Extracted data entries
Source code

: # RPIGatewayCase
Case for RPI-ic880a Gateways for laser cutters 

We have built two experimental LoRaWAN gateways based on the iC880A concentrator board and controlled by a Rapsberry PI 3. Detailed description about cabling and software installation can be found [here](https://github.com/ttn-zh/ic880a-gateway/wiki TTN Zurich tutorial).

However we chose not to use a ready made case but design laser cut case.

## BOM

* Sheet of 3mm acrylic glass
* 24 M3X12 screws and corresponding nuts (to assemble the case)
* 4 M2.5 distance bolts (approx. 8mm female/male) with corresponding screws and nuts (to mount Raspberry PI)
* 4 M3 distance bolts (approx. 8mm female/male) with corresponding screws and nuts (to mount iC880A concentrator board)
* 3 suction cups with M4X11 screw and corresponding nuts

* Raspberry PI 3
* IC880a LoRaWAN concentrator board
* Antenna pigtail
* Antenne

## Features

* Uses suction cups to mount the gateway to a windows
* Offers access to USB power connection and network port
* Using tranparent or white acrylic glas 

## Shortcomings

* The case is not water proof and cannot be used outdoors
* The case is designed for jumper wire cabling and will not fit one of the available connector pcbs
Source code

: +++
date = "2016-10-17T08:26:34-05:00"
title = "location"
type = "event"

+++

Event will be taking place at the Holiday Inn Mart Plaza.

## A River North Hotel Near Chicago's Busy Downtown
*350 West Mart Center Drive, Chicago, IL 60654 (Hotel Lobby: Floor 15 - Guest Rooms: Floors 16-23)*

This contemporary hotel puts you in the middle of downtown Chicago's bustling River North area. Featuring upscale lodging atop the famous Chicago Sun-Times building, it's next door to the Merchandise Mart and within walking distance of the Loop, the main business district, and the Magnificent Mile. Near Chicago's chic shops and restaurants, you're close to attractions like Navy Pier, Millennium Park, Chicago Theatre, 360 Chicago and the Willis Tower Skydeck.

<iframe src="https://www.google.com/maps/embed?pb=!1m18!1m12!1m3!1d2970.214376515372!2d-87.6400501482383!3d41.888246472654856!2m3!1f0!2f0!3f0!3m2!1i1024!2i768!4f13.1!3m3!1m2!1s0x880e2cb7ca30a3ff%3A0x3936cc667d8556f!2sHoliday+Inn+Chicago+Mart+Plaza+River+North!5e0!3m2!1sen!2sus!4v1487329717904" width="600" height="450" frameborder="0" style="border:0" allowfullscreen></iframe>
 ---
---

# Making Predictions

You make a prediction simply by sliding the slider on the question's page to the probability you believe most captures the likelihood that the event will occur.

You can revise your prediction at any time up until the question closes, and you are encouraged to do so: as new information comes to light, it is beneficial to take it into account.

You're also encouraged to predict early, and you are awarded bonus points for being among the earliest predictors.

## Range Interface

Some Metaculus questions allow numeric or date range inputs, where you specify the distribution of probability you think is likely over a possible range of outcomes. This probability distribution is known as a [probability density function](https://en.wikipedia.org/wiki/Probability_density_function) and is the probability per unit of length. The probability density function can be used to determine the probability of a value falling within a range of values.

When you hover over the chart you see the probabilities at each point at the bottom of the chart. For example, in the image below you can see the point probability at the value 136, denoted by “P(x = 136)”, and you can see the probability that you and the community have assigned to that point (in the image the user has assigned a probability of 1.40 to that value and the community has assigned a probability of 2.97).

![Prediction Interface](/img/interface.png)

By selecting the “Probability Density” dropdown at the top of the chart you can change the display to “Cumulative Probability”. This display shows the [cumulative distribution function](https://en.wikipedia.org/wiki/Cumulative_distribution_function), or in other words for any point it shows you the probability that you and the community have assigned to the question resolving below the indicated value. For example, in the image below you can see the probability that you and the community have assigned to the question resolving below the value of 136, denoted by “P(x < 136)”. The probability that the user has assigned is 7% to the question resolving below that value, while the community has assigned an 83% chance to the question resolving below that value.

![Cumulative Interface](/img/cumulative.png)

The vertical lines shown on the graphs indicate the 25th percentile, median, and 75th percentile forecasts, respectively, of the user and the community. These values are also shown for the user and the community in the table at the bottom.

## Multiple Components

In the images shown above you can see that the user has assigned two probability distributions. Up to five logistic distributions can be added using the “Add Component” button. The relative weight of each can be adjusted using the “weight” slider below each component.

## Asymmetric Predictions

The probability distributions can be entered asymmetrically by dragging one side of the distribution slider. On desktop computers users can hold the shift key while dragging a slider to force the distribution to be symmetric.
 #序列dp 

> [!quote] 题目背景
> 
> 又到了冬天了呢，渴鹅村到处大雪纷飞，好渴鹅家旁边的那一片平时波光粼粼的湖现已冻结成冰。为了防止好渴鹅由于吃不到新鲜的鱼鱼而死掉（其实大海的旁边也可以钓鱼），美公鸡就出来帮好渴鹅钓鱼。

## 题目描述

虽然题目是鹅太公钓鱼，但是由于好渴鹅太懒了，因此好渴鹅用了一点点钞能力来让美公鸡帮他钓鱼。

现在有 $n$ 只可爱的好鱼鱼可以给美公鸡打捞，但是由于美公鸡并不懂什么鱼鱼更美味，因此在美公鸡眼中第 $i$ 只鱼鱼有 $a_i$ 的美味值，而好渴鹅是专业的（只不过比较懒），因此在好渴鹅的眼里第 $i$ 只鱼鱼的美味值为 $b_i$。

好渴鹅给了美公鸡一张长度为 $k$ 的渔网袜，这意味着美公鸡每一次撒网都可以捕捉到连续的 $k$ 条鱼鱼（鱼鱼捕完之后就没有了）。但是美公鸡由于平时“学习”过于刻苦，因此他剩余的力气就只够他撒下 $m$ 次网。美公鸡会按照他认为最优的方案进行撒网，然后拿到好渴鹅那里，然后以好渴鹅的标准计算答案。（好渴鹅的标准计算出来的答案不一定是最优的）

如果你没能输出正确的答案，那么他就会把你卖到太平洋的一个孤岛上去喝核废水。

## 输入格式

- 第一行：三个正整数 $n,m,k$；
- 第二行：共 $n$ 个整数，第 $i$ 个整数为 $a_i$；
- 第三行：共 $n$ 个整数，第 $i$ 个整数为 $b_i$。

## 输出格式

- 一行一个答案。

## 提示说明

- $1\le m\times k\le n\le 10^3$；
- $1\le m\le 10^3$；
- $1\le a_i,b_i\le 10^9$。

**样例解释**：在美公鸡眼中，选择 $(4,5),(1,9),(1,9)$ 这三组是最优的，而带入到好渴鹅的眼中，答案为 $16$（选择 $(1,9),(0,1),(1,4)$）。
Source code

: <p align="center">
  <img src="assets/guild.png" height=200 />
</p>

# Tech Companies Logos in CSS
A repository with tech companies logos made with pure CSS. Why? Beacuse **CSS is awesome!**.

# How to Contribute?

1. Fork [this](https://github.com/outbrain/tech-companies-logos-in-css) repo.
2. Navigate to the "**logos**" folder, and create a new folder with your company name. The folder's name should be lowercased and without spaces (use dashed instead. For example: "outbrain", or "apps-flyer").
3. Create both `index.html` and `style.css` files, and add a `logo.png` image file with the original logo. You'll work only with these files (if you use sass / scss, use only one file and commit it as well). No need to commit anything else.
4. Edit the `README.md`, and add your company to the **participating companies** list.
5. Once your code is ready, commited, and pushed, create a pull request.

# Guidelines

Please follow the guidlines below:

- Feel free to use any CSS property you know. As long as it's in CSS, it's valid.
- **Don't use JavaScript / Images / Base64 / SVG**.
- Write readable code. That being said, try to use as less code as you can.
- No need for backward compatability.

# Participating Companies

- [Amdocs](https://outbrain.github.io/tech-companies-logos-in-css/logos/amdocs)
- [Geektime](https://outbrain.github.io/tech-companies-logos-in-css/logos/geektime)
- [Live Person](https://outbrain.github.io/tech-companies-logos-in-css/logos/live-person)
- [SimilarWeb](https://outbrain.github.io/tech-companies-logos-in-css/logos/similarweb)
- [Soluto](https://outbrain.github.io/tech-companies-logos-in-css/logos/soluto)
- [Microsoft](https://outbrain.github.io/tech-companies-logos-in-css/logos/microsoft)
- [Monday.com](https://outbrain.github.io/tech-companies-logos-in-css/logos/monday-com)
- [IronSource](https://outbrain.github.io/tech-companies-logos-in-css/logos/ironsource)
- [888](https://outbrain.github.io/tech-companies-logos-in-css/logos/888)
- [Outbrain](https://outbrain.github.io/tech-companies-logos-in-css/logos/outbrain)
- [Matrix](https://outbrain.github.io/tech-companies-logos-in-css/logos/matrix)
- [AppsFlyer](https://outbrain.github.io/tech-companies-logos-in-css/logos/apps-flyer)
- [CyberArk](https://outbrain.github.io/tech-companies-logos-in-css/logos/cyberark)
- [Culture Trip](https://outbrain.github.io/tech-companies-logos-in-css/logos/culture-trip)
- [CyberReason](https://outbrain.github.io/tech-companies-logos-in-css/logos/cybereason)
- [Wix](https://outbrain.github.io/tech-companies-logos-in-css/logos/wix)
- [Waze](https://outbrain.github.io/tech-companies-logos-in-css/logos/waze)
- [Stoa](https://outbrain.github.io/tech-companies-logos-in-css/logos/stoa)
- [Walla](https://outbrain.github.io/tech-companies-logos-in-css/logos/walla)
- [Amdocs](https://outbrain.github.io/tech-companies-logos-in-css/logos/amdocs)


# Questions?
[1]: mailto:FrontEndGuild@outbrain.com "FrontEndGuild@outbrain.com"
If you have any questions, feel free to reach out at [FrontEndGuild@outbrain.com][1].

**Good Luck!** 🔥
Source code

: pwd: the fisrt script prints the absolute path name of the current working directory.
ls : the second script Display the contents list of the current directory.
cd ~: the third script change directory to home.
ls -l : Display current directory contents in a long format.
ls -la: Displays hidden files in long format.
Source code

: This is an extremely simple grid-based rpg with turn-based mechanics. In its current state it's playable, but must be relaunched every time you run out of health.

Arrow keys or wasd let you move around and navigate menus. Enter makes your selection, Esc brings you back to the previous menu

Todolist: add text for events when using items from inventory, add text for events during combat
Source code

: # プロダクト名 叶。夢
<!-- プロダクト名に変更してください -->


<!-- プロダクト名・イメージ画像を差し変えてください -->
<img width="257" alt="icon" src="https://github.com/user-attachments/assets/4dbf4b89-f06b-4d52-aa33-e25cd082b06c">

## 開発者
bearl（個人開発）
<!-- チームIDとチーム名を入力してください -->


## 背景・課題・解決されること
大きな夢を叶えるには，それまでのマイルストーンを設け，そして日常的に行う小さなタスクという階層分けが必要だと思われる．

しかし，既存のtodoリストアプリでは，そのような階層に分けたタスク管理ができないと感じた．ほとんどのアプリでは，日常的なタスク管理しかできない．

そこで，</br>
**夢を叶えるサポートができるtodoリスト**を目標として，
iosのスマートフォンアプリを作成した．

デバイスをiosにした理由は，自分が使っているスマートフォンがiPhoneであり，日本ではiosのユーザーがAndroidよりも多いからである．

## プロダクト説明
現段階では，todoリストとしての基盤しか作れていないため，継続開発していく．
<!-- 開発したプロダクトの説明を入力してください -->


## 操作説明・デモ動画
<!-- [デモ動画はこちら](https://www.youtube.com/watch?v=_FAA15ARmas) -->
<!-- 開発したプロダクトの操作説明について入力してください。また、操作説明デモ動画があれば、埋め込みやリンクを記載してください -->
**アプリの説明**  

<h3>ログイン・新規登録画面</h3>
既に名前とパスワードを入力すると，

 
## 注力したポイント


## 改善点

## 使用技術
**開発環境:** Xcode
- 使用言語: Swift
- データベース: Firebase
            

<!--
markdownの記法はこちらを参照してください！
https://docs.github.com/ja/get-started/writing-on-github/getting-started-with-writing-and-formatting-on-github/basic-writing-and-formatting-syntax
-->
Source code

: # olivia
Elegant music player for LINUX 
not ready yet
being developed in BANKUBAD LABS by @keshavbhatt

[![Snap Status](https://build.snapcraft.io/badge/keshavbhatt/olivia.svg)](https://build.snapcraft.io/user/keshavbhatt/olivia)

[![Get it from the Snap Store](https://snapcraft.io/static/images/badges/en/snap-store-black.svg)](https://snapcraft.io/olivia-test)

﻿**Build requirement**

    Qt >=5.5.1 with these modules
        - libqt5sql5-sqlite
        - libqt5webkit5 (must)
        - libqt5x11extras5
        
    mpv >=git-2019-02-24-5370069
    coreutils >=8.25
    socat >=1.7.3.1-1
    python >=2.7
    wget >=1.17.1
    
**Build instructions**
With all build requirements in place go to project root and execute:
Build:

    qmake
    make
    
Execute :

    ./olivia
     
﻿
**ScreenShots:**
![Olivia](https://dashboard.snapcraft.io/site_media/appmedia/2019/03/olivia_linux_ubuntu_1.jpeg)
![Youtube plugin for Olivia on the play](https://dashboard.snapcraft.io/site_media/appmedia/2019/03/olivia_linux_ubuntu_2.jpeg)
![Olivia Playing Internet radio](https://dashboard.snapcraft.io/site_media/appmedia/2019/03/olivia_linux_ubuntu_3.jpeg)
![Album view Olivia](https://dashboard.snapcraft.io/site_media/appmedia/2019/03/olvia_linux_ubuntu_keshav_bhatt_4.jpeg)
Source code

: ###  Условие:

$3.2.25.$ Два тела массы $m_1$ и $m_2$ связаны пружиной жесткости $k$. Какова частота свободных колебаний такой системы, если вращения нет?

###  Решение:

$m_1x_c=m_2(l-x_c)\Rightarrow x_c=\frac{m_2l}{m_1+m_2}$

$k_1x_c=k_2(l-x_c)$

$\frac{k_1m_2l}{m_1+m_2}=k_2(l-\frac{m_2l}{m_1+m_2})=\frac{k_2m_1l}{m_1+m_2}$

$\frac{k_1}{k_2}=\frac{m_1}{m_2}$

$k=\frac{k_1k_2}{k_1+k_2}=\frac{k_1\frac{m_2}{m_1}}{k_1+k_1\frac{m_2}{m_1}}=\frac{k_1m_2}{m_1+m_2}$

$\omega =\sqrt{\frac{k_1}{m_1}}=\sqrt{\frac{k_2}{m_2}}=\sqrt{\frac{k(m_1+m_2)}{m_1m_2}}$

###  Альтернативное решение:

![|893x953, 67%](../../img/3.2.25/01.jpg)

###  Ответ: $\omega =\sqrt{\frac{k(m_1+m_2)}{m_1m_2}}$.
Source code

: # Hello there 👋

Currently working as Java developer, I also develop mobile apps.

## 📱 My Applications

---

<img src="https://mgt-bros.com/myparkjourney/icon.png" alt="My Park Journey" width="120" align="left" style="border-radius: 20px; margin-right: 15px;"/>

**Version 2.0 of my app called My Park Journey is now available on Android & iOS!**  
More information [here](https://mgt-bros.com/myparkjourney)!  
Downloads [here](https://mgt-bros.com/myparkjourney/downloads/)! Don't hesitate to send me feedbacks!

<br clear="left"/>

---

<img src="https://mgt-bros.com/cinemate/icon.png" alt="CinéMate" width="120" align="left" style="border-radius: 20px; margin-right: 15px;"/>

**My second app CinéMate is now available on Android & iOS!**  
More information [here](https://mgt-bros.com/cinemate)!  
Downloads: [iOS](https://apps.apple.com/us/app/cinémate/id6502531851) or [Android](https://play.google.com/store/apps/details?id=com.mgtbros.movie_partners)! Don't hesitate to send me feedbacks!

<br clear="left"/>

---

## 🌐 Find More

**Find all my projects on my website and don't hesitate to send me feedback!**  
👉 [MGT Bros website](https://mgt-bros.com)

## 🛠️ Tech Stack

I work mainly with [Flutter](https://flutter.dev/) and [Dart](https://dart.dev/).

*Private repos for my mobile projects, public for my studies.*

_HOW TO COMPLETE THIS TASK_:
From the line holding "iC880A concentrator board)" to the line holding "## A River North", inclusive, restate each line above exactly as written.

_TASK RESPONSE_:
* 4 M3 distance bolts (approx. 8mm female/male) with corresponding screws and nuts (to mount iC880A concentrator board)
* 3 suction cups with M4X11 screw and corresponding nuts

* Raspberry PI 3
* IC880a LoRaWAN concentrator board
* Antenna pigtail
* Antenne

## Features

* Uses suction cups to mount the gateway to a windows
* Offers access to USB power connection and network port
* Using tranparent or white acrylic glas 

## Shortcomings

* The case is not water proof and cannot be used outdoors
* The case is designed for jumper wire cabling and will not fit one of the available connector pcbs
Source code

: +++
date = "2016-10-17T08:26:34-05:00"
title = "location"
type = "event"

+++

Event will be taking place at the Holiday Inn Mart Plaza.

## A River North Hotel Near Chicago's Busy Downtown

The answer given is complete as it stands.